Raw data ▸
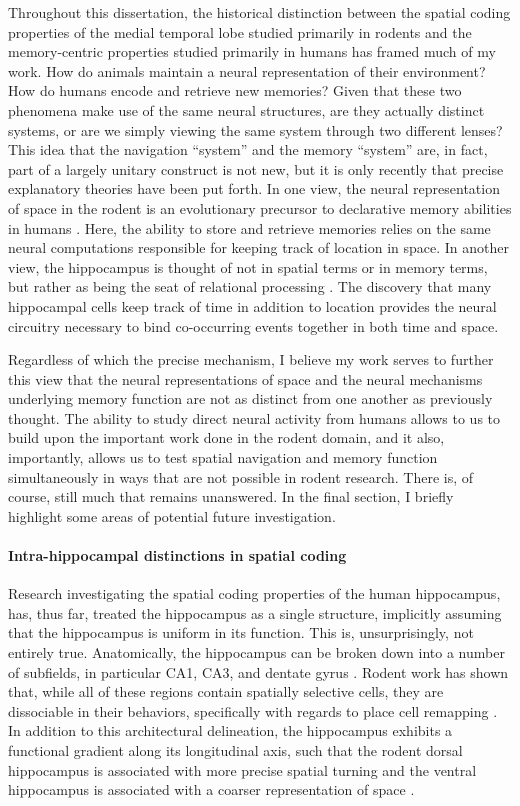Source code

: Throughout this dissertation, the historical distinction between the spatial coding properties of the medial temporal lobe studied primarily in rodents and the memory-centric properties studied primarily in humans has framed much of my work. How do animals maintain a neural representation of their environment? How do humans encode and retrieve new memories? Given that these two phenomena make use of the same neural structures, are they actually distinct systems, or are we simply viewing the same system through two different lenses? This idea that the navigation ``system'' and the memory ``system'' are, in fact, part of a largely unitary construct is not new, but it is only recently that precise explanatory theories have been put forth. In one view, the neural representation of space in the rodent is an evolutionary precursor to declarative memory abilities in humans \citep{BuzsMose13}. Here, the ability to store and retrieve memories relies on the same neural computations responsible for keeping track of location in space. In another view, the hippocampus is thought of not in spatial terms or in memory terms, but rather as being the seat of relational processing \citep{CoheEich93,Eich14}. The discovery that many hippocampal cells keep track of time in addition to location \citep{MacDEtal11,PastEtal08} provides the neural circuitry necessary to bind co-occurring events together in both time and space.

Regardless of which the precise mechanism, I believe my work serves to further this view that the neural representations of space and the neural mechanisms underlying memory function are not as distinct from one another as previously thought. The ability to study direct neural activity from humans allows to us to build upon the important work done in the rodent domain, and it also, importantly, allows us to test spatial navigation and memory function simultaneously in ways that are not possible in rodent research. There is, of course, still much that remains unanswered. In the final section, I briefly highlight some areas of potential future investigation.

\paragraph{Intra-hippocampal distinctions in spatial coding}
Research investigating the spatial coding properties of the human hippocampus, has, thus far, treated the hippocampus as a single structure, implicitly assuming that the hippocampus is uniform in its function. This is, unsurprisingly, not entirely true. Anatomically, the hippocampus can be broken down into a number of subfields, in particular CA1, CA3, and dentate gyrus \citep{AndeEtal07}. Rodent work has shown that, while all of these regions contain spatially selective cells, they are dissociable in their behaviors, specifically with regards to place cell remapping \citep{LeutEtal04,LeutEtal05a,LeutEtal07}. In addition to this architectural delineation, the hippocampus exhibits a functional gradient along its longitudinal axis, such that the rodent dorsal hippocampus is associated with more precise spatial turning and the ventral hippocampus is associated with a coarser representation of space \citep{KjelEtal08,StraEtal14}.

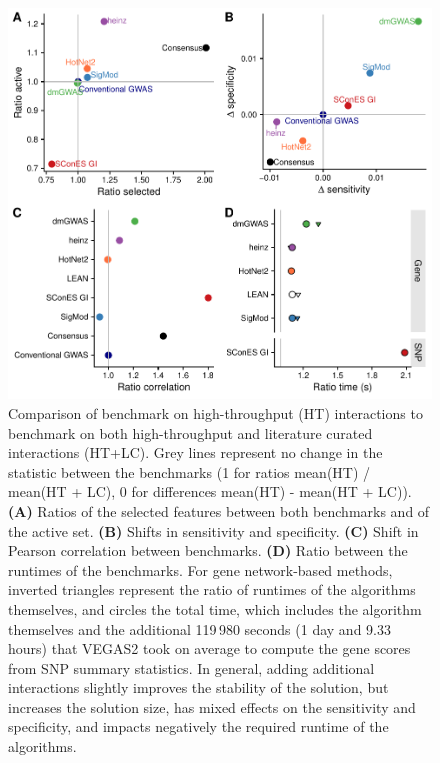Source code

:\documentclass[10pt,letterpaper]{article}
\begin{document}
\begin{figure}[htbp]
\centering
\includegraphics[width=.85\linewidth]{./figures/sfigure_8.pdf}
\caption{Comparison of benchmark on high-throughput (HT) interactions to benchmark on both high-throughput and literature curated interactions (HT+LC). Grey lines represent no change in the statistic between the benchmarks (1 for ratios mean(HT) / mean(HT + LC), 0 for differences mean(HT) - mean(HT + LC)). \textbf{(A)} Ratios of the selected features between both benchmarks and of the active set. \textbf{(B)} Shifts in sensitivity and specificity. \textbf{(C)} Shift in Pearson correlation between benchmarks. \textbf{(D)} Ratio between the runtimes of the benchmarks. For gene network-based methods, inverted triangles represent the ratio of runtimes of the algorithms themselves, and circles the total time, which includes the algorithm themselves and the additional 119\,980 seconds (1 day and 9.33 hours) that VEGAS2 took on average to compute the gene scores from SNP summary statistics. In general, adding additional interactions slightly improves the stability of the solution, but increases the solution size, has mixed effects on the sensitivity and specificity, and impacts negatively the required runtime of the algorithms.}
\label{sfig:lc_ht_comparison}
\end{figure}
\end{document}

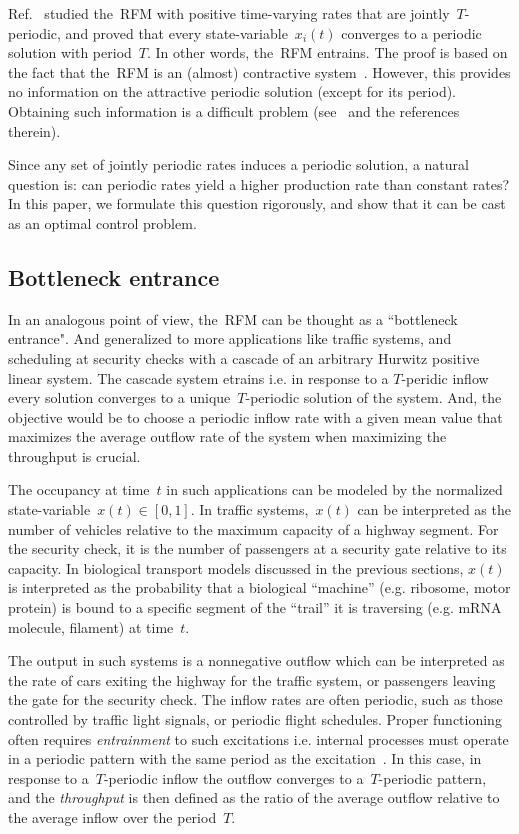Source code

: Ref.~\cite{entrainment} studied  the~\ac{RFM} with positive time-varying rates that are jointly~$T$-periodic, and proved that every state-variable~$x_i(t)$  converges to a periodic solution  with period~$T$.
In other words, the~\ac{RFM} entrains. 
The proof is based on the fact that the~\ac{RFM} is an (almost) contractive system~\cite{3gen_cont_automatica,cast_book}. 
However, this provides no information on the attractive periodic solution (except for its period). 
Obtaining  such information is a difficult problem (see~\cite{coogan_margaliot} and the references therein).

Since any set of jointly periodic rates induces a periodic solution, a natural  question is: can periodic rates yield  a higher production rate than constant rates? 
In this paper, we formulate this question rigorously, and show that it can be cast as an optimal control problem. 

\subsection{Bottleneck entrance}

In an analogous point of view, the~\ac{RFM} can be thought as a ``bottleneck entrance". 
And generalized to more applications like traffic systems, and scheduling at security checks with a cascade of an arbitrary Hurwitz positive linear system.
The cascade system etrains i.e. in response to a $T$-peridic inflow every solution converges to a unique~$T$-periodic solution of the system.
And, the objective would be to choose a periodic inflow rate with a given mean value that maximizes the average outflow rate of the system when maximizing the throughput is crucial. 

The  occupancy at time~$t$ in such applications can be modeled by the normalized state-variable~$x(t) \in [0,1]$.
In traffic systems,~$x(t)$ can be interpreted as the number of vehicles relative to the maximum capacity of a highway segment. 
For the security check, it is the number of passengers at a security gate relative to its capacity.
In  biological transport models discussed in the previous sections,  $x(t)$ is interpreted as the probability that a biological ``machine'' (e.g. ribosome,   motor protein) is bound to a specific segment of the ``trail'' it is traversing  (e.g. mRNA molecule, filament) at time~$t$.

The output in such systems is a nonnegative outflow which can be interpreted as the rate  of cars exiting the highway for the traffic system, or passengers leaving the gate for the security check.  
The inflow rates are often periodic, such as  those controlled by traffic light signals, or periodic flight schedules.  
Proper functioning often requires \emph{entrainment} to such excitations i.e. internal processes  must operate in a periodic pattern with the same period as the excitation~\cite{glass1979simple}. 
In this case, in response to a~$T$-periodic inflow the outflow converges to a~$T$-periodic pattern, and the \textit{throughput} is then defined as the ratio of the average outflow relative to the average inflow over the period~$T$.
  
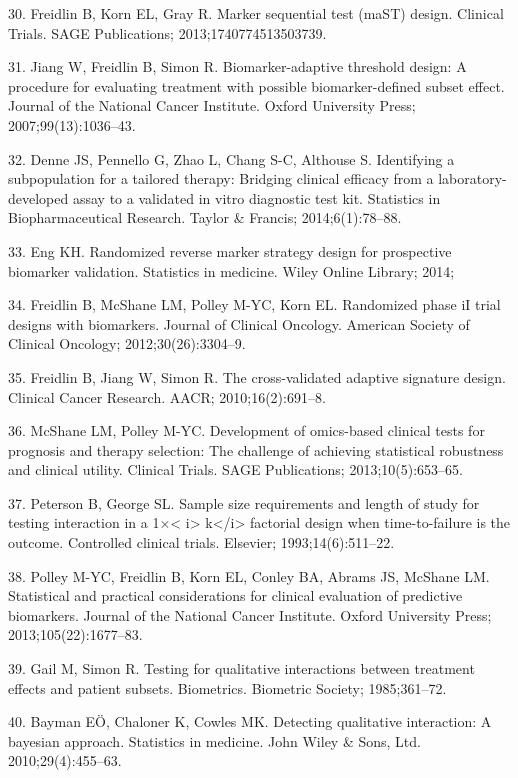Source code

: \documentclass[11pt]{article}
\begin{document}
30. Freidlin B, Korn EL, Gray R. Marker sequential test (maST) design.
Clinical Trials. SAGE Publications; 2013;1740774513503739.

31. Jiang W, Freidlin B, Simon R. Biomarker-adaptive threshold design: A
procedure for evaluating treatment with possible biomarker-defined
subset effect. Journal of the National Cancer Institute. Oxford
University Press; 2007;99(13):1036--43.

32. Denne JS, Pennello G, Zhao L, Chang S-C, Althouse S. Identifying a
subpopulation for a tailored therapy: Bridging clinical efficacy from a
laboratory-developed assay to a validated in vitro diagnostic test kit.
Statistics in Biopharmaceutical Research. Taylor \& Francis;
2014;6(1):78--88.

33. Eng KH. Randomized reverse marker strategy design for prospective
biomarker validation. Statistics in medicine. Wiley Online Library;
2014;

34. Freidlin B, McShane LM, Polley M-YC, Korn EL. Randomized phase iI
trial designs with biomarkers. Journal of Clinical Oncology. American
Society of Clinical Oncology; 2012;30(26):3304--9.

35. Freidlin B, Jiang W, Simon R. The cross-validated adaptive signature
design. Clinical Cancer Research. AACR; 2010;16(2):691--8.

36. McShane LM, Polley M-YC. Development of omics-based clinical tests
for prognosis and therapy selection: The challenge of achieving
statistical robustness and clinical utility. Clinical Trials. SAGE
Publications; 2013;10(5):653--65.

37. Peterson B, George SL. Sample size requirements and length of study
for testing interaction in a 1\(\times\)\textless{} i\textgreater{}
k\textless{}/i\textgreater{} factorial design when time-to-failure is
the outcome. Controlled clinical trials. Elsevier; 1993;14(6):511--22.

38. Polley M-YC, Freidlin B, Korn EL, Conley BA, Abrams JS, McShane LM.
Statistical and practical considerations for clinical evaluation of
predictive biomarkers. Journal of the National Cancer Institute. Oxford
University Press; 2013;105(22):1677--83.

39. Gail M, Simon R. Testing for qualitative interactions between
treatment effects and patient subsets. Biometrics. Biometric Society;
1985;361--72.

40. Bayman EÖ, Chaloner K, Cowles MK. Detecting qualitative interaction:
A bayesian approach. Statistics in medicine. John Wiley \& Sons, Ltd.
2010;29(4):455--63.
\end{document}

Work order ▸
In the listing above, find every line with the word "Publications" and copy it.

Response to the task ▸
Clinical Trials. SAGE Publications; 2013;1740774513503739.
Publications; 2013;10(5):653--65.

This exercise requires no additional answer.